+++ Material for the task +++
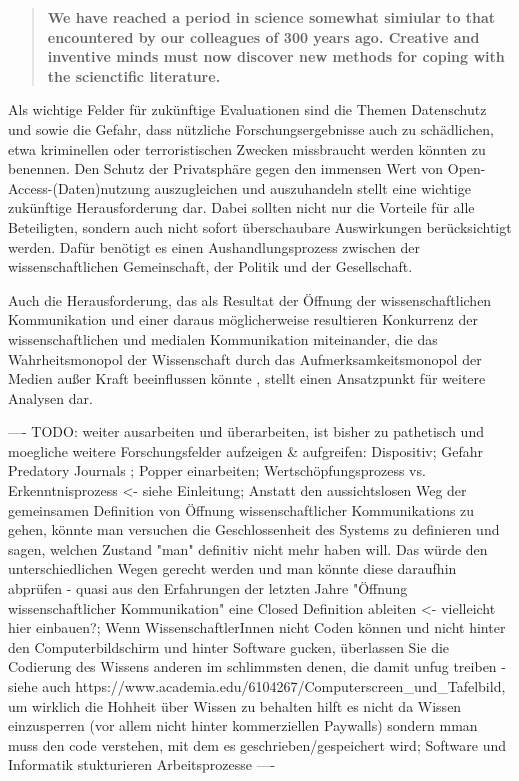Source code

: \begin{quote}
\textbf{We have reached a period in science somewhat simiular to that encountered by our colleagues of 300 years ago. Creative and inventive minds must now discover new methods for coping with the scienctific literature.}
\end{quote} \cite{porter_1964_scientific}

Als wichtige Felder für zukünftige Evaluationen sind die Themen Datenschutz und sowie die Gefahr, dass nützliche Forschungsergebnisse auch zu schädlichen, etwa kriminellen oder terroristischen Zwecken missbraucht werden könnten \cite{Fritsch_2015} zu benennen. Den Schutz der Privatsphäre gegen den immensen Wert von Open-Access-(Daten)nutzung auszugleichen und auszuhandeln stellt eine wichtige zukünftige Herausforderung dar. Dabei sollten nicht nur die Vorteile für alle Beteiligten, sondern auch nicht sofort überschaubare Auswirkungen berücksichtigt werden. Dafür benötigt es einen Aushandlungsprozess zwischen der wissenschaftlichen Gemeinschaft, der Politik und der Gesellschaft.

Auch die Herausforderung, das als Resultat der Öffnung der wissenschaftlichen Kommunikation und einer daraus möglicherweise resultieren Konkurrenz der wissenschaftlichen und medialen Kommunikation miteinander, die das Wahrheitsmonopol der Wissenschaft durch das Aufmerksamkeitsmonopol der Medien außer Kraft beeinflussen könnte \cite{weingart_2005_wissenschaft}, stellt einen Ansatzpunkt für weitere Analysen dar.

---- TODO: weiter ausarbeiten und überarbeiten, ist bisher zu pathetisch und moegliche weitere Forschungsfelder aufzeigen & aufgreifen: Dispositiv; Gefahr Predatory Journals \cite{Beall_2012}; Popper einarbeiten; Wertschöpfungsprozess vs. Erkenntnisprozess <- siehe Einleitung; Anstatt den aussichtslosen Weg der gemeinsamen Definition von Öffnung wissenschaftlicher Kommunikations zu gehen, könnte man versuchen die Geschlossenheit des Systems zu definieren und sagen, welchen Zustand "man" definitiv nicht mehr haben will. Das würde den unterschiedlichen Wegen gerecht werden und man könnte diese daraufhin abprüfen - quasi aus den Erfahrungen der letzten Jahre "Öffnung wissenschaftlicher Kommunikation" eine Closed Definition ableiten <- vielleicht hier einbauen?; Wenn WissenschaftlerInnen nicht Coden können und nicht hinter den Computerbildschirm und hinter Software gucken, überlassen Sie die Codierung des Wissens anderen im schlimmsten denen, die damit unfug treiben - siehe auch https://www.academia.edu/6104267/Computerscreen_und_Tafelbild, um wirklich die Hohheit über Wissen zu behalten hilft es nicht da Wissen einzusperren (vor allem nicht hinter kommerziellen Paywalls) sondern mman muss den code verstehen, mit dem es geschrieben/gespeichert wird; Software und Informatik stukturieren Arbeitsprozesse \cite{Warnke_2012}  ----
+++
What is required.
Copy all the entries above exactly as they stand, except for the pictures.

Exercise result.
Source code

: \begin{quote}
\textbf{We have reached a period in science somewhat simiular to that encountered by our colleagues of 300 years ago. Creative and inventive minds must now discover new methods for coping with the scienctific literature.}
\end{quote} \cite{porter_1964_scientific}

Als wichtige Felder für zukünftige Evaluationen sind die Themen Datenschutz und sowie die Gefahr, dass nützliche Forschungsergebnisse auch zu schädlichen, etwa kriminellen oder terroristischen Zwecken missbraucht werden könnten \cite{Fritsch_2015} zu benennen. Den Schutz der Privatsphäre gegen den immensen Wert von Open-Access-(Daten)nutzung auszugleichen und auszuhandeln stellt eine wichtige zukünftige Herausforderung dar. Dabei sollten nicht nur die Vorteile für alle Beteiligten, sondern auch nicht sofort überschaubare Auswirkungen berücksichtigt werden. Dafür benötigt es einen Aushandlungsprozess zwischen der wissenschaftlichen Gemeinschaft, der Politik und der Gesellschaft.

Auch die Herausforderung, das als Resultat der Öffnung der wissenschaftlichen Kommunikation und einer daraus möglicherweise resultieren Konkurrenz der wissenschaftlichen und medialen Kommunikation miteinander, die das Wahrheitsmonopol der Wissenschaft durch das Aufmerksamkeitsmonopol der Medien außer Kraft beeinflussen könnte \cite{weingart_2005_wissenschaft}, stellt einen Ansatzpunkt für weitere Analysen dar.

---- TODO: weiter ausarbeiten und überarbeiten, ist bisher zu pathetisch und moegliche weitere Forschungsfelder aufzeigen & aufgreifen: Dispositiv; Gefahr Predatory Journals \cite{Beall_2012}; Popper einarbeiten; Wertschöpfungsprozess vs. Erkenntnisprozess <- siehe Einleitung; Anstatt den aussichtslosen Weg der gemeinsamen Definition von Öffnung wissenschaftlicher Kommunikations zu gehen, könnte man versuchen die Geschlossenheit des Systems zu definieren und sagen, welchen Zustand "man" definitiv nicht mehr haben will. Das würde den unterschiedlichen Wegen gerecht werden und man könnte diese daraufhin abprüfen - quasi aus den Erfahrungen der letzten Jahre "Öffnung wissenschaftlicher Kommunikation" eine Closed Definition ableiten <- vielleicht hier einbauen?; Wenn WissenschaftlerInnen nicht Coden können und nicht hinter den Computerbildschirm und hinter Software gucken, überlassen Sie die Codierung des Wissens anderen im schlimmsten denen, die damit unfug treiben - siehe auch https://www.academia.edu/6104267/Computerscreen_und_Tafelbild, um wirklich die Hohheit über Wissen zu behalten hilft es nicht da Wissen einzusperren (vor allem nicht hinter kommerziellen Paywalls) sondern mman muss den code verstehen, mit dem es geschrieben/gespeichert wird; Software und Informatik stukturieren Arbeitsprozesse \cite{Warnke_2012}  ----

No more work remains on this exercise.